Étant donné que le contribuable a disposé de ses actions Canco en 2013, l’instrument multilatéral (IM)6] wn’était pas en vigueur au moment pertinent. L’IM va habituellement de pair avec les conventions fiscales des États signataires et il les modifie, y compris en ajoutant des références expresses au chalandage fiscal dans les préambules des conventions touchées,7] ainsi qu’un « critère des objets principaux » qui sert à refuser un avantage d’une convention à une partie qui signe un montage ou une transaction dont l’objet principal est d’obtenir cet avantage, sauf si cet avantage est conforme à l’objet des dispositions de la convention.8]

L’IM s’appliquera aux conventions fiscales que le Canada a signées avec bon nombre de pays, y compris le Luxembourg, a) concernant les retenues à la source le 1er janvier 2020, et b) concernant les autres impôts (notamment l’impôt sur les gains en capital), aux années d’imposition ouvertes à compter du 1er juin 2020 (c’est-à-dire à compter de l’année d’imposition commençant le 1er janvier 2021 pour les contribuables dont l’année d’imposition correspond à l’année civile).
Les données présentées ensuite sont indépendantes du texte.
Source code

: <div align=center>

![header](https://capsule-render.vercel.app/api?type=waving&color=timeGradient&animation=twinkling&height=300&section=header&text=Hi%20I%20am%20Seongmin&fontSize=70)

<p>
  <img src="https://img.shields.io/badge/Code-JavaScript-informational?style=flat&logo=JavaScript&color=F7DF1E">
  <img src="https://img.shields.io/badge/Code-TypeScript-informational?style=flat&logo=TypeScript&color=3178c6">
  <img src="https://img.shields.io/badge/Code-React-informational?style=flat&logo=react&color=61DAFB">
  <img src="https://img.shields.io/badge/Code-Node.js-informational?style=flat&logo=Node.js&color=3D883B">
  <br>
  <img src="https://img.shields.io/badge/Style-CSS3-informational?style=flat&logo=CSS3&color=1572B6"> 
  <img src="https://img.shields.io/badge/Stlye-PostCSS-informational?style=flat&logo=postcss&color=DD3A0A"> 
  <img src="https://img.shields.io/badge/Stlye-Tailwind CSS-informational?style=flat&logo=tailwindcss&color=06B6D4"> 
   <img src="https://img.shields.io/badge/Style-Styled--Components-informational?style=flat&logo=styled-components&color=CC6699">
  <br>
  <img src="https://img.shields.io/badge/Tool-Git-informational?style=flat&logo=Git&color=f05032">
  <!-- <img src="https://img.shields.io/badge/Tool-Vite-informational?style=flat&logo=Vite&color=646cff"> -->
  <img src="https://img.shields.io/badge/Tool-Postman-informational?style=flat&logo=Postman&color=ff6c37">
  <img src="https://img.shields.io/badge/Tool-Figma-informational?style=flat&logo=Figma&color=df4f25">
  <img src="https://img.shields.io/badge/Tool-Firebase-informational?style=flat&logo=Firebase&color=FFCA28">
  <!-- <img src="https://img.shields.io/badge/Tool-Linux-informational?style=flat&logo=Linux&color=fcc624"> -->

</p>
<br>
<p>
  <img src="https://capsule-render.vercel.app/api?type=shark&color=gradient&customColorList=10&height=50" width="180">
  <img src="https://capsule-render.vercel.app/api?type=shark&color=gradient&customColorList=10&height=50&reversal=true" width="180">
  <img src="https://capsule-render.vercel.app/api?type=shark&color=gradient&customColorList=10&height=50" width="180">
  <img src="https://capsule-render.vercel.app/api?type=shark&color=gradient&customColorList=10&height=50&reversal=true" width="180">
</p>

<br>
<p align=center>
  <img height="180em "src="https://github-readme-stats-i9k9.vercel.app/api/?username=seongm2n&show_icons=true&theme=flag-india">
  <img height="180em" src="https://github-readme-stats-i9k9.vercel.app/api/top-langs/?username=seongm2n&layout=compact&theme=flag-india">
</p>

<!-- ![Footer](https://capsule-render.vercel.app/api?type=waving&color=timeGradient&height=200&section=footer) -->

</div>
Pour obtenir d’autres renseignements sur l’instrument multilatéral, veuillez consulter notre bulletin d’actualités Osler intitulé, « L’instrument multilatéral (IM) entrera en vigueur au Canada le 1er décembre 2019 ». Pour obtenir une liste récente des territoires signataires et du statut d’adoption de l’IM, veuillez consulter la publication du 14 février 2020 de l’OCDE. Pour plus de renseignements sur l’affaire Alta Energy, l’application potentielle de la RGAE, l’IM, le COP ou sur d’autres questions fiscales, veuillez communiquer avec un membre du groupe de droit fiscal d’Osler.

 

[1] 2020 CAF 43, confirmant Alta Energy Luxembourg S.A.R.L. v The Queen, 2018 CCI 152.

[2] Convention entre le Gouvernement du Canada et le Gouvernement du Grand-Duché de Luxembourg en vue d’éviter les doubles impositions et de prévenir la fraude fiscale en matière d’impôts sur le revenu et sur la fortune.

[3] Nous avons précédemment parlé des faits de l’affaire et de la décision de la Cour canadienne de l’impôt d’accueillir l’appel du contribuable de l’avis de cotisation de la ministre du Revenu national dans une publication de 2018 [PDF].

[4] Le contribuable a admis qu’il y avait un avantage fiscal et une opération d’évitement, les deux autres critères d’application de la RGAE.

[5] MIL (Investments) S.A. c. La Reine, 2006 CCI 460.

[6] Convention multilatérale pour la mise en œuvre des mesures relatives aux conventions fiscales pour prévenir le BEPS

[7] Article 6 de l’IM.

[8]Article 7 de l’IM.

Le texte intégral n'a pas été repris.